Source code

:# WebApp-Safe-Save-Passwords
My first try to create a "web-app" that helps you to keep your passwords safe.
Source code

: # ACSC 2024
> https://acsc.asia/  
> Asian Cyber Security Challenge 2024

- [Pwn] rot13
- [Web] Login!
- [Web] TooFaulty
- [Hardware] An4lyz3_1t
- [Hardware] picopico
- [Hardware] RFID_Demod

####################

If a line in the records above holds the string "Hardware", copy it out.

- [Hardware] An4lyz3_1t
- [Hardware] picopico
- [Hardware] RFID_Demod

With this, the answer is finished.